It’s not a bad idea to pay homage to one of the greatest TV dramas of all time by re-envisioning it as a half-hour comedy. That’s the thinking behind “Wrecked,” a new half-hour that tries to be the sitcom version of “Lost.” But that ABC drama had what the new TBS program lacks — engaging characters and more than a few laughs.
While “Lost” was more concerned with depicting the adventures, as well as the moral and personal setbacks, of the survivors of a plane crash on (and off) the remote island near which their plane went down, there were usually very funny one-liners and witty observations mixed into every script. And almost every one of those jokes was delivered by a character that fans came to care about.

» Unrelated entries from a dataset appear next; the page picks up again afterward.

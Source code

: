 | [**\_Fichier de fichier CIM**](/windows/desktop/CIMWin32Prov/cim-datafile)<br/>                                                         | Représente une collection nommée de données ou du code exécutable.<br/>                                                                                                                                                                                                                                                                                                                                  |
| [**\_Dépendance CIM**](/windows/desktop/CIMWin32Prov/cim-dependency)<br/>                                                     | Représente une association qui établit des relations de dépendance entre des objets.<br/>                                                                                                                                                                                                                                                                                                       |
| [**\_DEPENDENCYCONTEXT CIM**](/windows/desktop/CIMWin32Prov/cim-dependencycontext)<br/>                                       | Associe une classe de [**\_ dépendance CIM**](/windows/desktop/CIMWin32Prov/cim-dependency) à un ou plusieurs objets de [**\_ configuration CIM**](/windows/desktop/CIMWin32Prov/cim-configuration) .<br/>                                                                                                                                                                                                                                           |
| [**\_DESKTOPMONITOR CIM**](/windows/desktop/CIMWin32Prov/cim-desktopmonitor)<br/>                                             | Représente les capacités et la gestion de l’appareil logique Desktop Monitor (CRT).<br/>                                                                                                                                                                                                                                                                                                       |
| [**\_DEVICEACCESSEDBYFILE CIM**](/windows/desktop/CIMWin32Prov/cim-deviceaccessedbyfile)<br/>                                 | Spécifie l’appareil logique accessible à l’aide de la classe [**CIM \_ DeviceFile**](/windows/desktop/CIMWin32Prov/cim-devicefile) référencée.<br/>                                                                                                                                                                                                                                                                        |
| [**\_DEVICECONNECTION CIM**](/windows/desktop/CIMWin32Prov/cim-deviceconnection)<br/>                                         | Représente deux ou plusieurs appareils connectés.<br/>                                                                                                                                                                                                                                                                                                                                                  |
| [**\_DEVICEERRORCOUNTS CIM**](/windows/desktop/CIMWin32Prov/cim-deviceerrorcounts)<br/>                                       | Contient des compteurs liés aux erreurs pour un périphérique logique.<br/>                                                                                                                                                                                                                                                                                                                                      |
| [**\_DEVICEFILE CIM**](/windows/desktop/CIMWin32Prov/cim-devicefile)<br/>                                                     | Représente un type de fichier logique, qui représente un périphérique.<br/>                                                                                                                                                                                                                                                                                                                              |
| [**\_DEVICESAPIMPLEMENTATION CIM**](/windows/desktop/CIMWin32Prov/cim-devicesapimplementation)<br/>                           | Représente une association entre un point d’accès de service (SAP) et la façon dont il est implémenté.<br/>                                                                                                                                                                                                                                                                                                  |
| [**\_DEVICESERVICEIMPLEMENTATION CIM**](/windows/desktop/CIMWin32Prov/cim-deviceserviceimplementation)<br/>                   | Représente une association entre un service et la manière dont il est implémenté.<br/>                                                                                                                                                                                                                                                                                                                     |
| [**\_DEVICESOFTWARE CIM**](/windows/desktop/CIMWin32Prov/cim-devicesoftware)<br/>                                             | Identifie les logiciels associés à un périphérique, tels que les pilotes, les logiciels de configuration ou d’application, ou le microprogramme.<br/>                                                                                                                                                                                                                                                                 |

That kind of audience engagement is unlikely to accompany “Wrecked,” which also follows a group of survivors whose plane goes down in the Pacific. No rescue appears to be in the offing for the band of travelers who set up camp near a beach and very quickly begin to squabble over food, resources and who gets to make the decisions. There are specific call-outs to “Lost,” in the form of a square-jawed hero who serves as a leader (a la Jack), men and women who pretend to be something they’re not (a la Sawyer), and a couple who begin to squabble the minute they get over the shock of the crash (not unlike Sun and Jin).

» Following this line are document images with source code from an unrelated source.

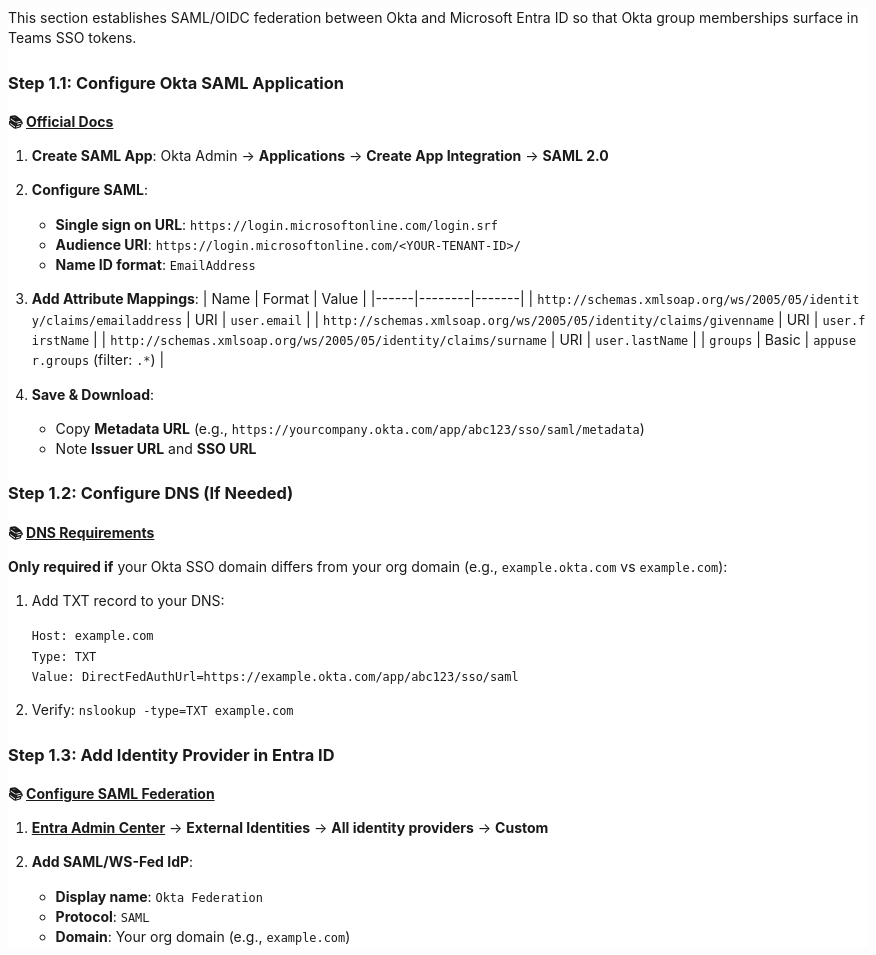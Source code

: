 This section establishes SAML/OIDC federation between Okta and Microsoft Entra ID so that Okta group memberships surface in Teams SSO tokens.

### Step 1.1: Configure Okta SAML Application

**📚 [Official Docs](https://learn.microsoft.com/en-us/entra/external-id/direct-federation)**

1. **Create SAML App**: Okta Admin → **Applications** → **Create App Integration** → **SAML 2.0**

2. **Configure SAML**:
   - **Single sign on URL**: `https://login.microsoftonline.com/login.srf`
   - **Audience URI**: `https://login.microsoftonline.com/<YOUR-TENANT-ID>/`
   - **Name ID format**: `EmailAddress`

3. **Add Attribute Mappings**:
   | Name | Format | Value |
   |------|--------|-------|
   | `http://schemas.xmlsoap.org/ws/2005/05/identity/claims/emailaddress` | URI | `user.email` |
   | `http://schemas.xmlsoap.org/ws/2005/05/identity/claims/givenname` | URI | `user.firstName` |
   | `http://schemas.xmlsoap.org/ws/2005/05/identity/claims/surname` | URI | `user.lastName` |
   | `groups` | Basic | `appuser.groups` (filter: `.*`) |

4. **Save & Download**:
   - Copy **Metadata URL** (e.g., `https://yourcompany.okta.com/app/abc123/sso/saml/metadata`)
   - Note **Issuer URL** and **SSO URL**

### Step 1.2: Configure DNS (If Needed)

**📚 [DNS Requirements](https://learn.microsoft.com/en-us/entra/external-id/direct-federation#step-1-determine-if-the-partner-needs-to-update-their-dns-text-records)**

**Only required if** your Okta SSO domain differs from your org domain (e.g., `example.okta.com` vs `example.com`):

1. Add TXT record to your DNS:
   ```dns
   Host: example.com
   Type: TXT
   Value: DirectFedAuthUrl=https://example.okta.com/app/abc123/sso/saml
   ```

2. Verify: `nslookup -type=TXT example.com`

### Step 1.3: Add Identity Provider in Entra ID

**📚 [Configure SAML Federation](https://learn.microsoft.com/en-us/entra/external-id/direct-federation#how-to-configure-saml-ws-fed-idp-federation)**

1. **[Entra Admin Center](https://entra.microsoft.com)** → **External Identities** → **All identity providers** → **Custom**

2. **Add SAML/WS-Fed IdP**:
   - **Display name**: `Okta Federation`
   - **Protocol**: `SAML`
   - **Domain**: Your org domain (e.g., `example.com`)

The problem isn’t that “Wrecked” is so obvious about the ways in which it attempts to pay tribute. Its downfall lies in the fact that very little of what transpires is funny. Goofing on “Lost’s” sillier aspects could have been part of “Wrecked’s” charm, but it needs its own reasons to exist, and none were discernible after watching four episodes.

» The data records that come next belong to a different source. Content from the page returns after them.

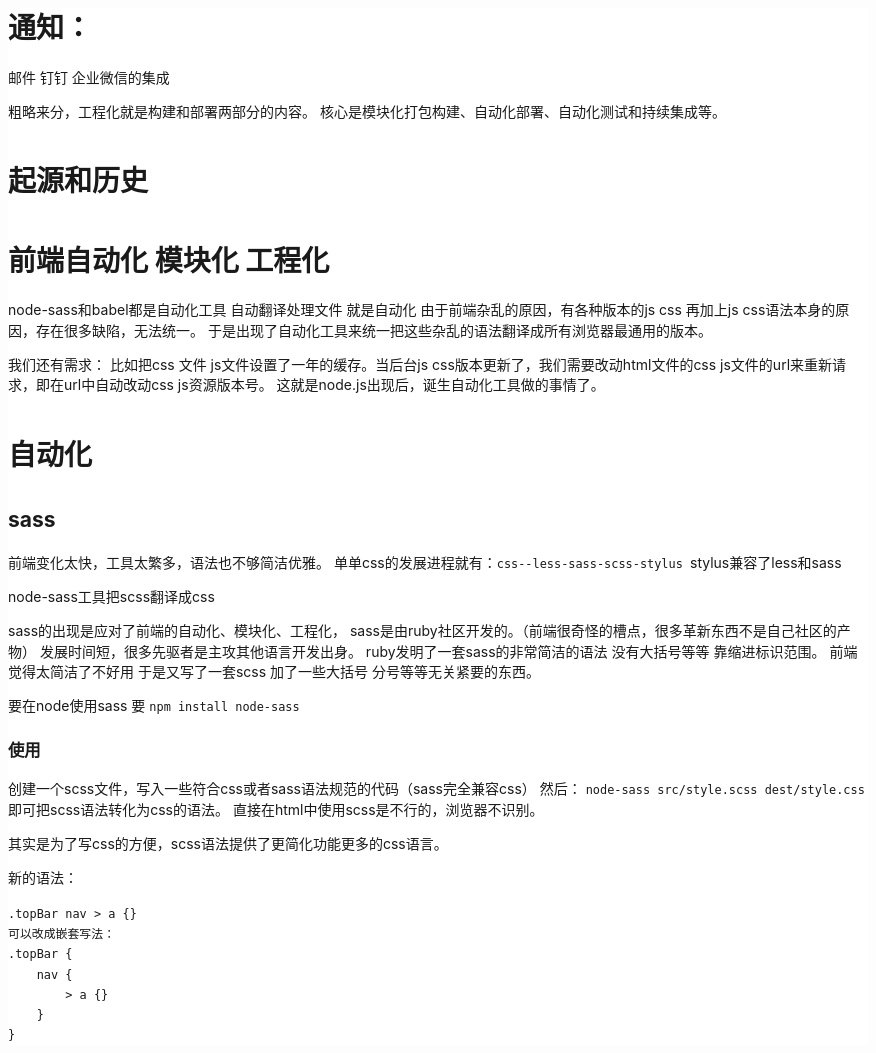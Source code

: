 # 通知：
邮件 钉钉 企业微信的集成



粗略来分，工程化就是构建和部署两部分的内容。
核心是模块化打包构建、自动化部署、自动化测试和持续集成等。

# 起源和历史
# 前端自动化 模块化 工程化

node-sass和babel都是自动化工具 自动翻译处理文件 就是自动化
由于前端杂乱的原因，有各种版本的js css 再加上js css语法本身的原因，存在很多缺陷，无法统一。
于是出现了自动化工具来统一把这些杂乱的语法翻译成所有浏览器最通用的版本。

我们还有需求：
比如把css 文件 js文件设置了一年的缓存。当后台js css版本更新了，我们需要改动html文件的css js文件的url来重新请求，即在url中自动改动css js资源版本号。
这就是node.js出现后，诞生自动化工具做的事情了。

# 自动化
## sass
前端变化太快，工具太繁多，语法也不够简洁优雅。
单单css的发展进程就有：`css--less-sass-scss-stylus `stylus兼容了less和sass

node-sass工具把scss翻译成css

sass的出现是应对了前端的自动化、模块化、工程化，
sass是由ruby社区开发的。（前端很奇怪的槽点，很多革新东西不是自己社区的产物）
发展时间短，很多先驱者是主攻其他语言开发出身。
ruby发明了一套sass的非常简洁的语法 没有大括号等等 靠缩进标识范围。
前端觉得太简洁了不好用
于是又写了一套scss 加了一些大括号 分号等等无关紧要的东西。

要在node使用sass 要
`npm install node-sass`

### 使用
创建一个scss文件，写入一些符合css或者sass语法规范的代码（sass完全兼容css）
然后：
`node-sass src/style.scss dest/style.css`
即可把scss语法转化为css的语法。
直接在html中使用scss是不行的，浏览器不识别。

其实是为了写css的方便，scss语法提供了更简化功能更多的css语言。

新的语法：
```
.topBar nav > a {}
可以改成嵌套写法：
.topBar {
    nav {
        > a {}
    }
}
```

A number of the characters are actively annoying, and the show’s tendency to have people shout at each other in lieu of supplying briskly paced storytelling or well-crafted jokes becomes wearying. A running gag in one episode about one man’s inability to move his bowels on the island drags on forever, without any comedic payoff.
There’s an earnest side to “Wrecked,” in that the characters often lie about themselves and their pasts in ways that say a lot about their aspirations and fears. Of course, the truth has a way of catching up with them as their quest to survive evolves into a long-term project. Yet the show ultimately squanders the appreciable talents of performers like Rhys Darby and Ginger Gonzaga in a sea of jokes about airplane pretzels and sex toys found in suitcases.
All things considered, if a group of TV lovers were stranded on a desert island and could choose only one show to bring with them, pack “Lost” and ditch this pretender.